Effective Wednesday, the Department of Homeland Security will be led by an acting secretary, Kevin McAleenan. He will join acting Defense Secretary Patrick Shanahan, acting Interior Secretary David Bernhardt, acting U.N. Ambassador Jonathan Cohen, and acting Office of Management and Budget Director Russell Vough in President Trump's Cabinet. When Linda McMahon steps down Friday, the Small Business Administration will have an acting administrator, too.
The FAA, FDA, FEMA, ICE, and Secret Service are among the other agencies with no Senate-confirmed leader, and when McAleenan becomes acting DHS secretary on Wednesday, Customs and Border Protection administrator will be vacant, too. Shanahan, who is under investigation by the inspector general, has been acting defense secretary since Jan. 1, a record tenure for an acting Cabinet-level official, The Wall Street Journal reports. Trump hasn't even nominated a permanent candidate.

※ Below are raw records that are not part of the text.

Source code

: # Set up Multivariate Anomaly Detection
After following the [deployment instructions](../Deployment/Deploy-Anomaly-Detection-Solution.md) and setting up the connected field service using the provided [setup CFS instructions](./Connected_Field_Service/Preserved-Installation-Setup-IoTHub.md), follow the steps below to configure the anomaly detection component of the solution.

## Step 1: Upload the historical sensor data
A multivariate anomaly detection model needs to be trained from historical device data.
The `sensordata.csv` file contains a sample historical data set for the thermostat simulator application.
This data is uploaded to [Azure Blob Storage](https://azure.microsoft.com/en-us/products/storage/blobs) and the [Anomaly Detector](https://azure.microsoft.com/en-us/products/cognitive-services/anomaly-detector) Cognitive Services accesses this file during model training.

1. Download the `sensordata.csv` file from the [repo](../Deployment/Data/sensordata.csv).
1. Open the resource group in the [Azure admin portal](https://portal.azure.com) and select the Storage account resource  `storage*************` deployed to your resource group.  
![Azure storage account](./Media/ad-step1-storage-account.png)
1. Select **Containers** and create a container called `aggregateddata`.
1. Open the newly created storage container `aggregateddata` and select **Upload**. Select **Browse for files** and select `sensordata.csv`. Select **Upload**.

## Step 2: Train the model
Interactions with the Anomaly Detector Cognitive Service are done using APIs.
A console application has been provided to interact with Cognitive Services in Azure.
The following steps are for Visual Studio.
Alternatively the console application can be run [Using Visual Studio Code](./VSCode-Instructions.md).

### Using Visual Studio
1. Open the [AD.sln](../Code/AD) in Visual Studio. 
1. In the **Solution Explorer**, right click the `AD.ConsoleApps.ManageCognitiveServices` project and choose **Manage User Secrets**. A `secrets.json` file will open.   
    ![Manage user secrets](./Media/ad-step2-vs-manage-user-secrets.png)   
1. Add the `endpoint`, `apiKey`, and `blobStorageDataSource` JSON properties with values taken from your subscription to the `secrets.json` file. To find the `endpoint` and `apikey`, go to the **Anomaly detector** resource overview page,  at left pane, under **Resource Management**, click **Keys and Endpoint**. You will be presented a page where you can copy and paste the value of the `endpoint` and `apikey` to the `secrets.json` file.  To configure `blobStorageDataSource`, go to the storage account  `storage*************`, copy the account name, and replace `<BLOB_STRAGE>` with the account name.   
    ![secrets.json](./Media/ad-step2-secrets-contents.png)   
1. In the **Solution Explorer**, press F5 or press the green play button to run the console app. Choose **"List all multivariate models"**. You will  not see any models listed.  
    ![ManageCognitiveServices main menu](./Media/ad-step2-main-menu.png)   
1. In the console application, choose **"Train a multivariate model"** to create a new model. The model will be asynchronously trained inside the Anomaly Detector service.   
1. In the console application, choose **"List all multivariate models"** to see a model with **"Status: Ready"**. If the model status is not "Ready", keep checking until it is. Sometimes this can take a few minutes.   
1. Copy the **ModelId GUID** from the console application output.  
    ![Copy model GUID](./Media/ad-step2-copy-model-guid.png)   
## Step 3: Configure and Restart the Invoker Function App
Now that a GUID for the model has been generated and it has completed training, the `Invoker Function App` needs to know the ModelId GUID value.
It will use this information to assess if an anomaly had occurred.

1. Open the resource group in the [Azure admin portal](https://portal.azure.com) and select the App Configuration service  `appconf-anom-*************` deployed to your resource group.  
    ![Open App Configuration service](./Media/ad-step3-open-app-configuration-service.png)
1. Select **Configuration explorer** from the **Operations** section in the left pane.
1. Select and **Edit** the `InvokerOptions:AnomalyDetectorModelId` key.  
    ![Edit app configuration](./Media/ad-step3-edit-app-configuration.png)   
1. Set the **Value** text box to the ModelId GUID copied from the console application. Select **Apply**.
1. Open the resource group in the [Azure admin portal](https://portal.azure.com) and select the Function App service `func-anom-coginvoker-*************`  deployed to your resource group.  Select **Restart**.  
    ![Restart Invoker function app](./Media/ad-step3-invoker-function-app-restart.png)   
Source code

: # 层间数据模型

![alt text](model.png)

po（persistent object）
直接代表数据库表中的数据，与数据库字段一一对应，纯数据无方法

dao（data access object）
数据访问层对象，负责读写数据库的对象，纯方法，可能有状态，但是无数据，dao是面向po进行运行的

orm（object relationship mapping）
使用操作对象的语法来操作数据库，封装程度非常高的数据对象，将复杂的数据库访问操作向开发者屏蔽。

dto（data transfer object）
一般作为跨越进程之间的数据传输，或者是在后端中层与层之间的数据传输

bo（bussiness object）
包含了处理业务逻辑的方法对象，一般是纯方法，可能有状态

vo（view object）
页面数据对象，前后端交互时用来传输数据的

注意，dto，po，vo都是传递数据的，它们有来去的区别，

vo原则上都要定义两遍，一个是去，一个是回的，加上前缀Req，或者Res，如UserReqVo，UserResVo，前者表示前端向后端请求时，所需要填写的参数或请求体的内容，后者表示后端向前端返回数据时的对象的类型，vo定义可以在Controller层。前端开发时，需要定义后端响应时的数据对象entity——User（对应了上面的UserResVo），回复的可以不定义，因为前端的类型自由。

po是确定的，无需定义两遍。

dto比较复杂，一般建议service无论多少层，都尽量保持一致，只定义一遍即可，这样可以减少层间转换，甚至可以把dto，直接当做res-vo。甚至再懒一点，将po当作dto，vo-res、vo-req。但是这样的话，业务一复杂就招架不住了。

Trump seems to prefer this arrangement, telling reporters in January: "I like 'acting.' It gives me more flexibility." But the glut of acting officials in Trump's Cabinet is "prompting concerns from lawmakers in both parties about their accountability to Congress," the Journal reports. Congress isn't alone.
Trump's preference for "acting" appointees, "presumably because unconfirmed appointees are more likely to be loyal to him personally rather than to the Congress or Constitution," is yet "another assault on the law," Max Boot argues at The Washington Post. America's founders specifically "ordered George Washington to send nominations to the Hill at a reasonable pace," New York University professor Paul Light tells The New York Times, because they "rightly worried that presidents might use acting appointees to evade oversight and institutional prerogatives."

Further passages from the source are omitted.